*Problem description:* Your response should contain only the lines running from the top of the data below through the line with "CI/CD pipeline by", both included. Pictures must be omitted.

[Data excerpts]
____

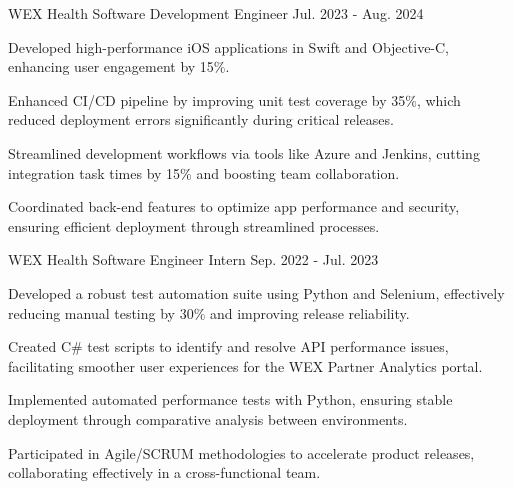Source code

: 


\begin{cventries}

  \cventry
    {WEX Health} %
    {Software Development Engineer} %
    {} %
    {Jul. 2023 - Aug. 2024} %
    {
      \begin{cvitems} %
      \item {Developed high-performance iOS applications in Swift and Objective-C, enhancing user engagement by 15\%.}
    \item {Enhanced CI/CD pipeline by improving unit test coverage by 35\%, which reduced deployment errors significantly during critical releases.}
    \item {Streamlined development workflows via tools like Azure and Jenkins, cutting integration task times by 15\% and boosting team collaboration.}
    \item {Coordinated back-end features to optimize app performance and security, ensuring efficient deployment through streamlined processes.}
      \end{cvitems}
    }

  \cventry
    {WEX Health} %
    {Software Engineer Intern} %
    {} %
    {Sep. 2022 - Jul. 2023} %
    {
      \begin{cvitems} %
      \item {Developed a robust test automation suite using Python and Selenium, effectively reducing manual testing by 30\% and improving release reliability.}
    \item {Created C\# test scripts to identify and resolve API performance issues, facilitating smoother user experiences for the WEX Partner Analytics portal.}
    \item {Implemented automated performance tests with Python, ensuring stable deployment through comparative analysis between environments.}
    \item {Participated in Agile/SCRUM methodologies to accelerate product releases, collaborating effectively in a cross-functional team.}
      \end{cvitems}
    }


\end{cventries}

____

*Output below:*
Source code

: 


\begin{cventries}

  \cventry
    {WEX Health} %
    {Software Development Engineer} %
    {} %
    {Jul. 2023 - Aug. 2024} %
    {
      \begin{cvitems} %
      \item {Developed high-performance iOS applications in Swift and Objective-C, enhancing user engagement by 15\%.}
    \item {Enhanced CI/CD pipeline by improving unit test coverage by 35\%, which reduced deployment errors significantly during critical releases.}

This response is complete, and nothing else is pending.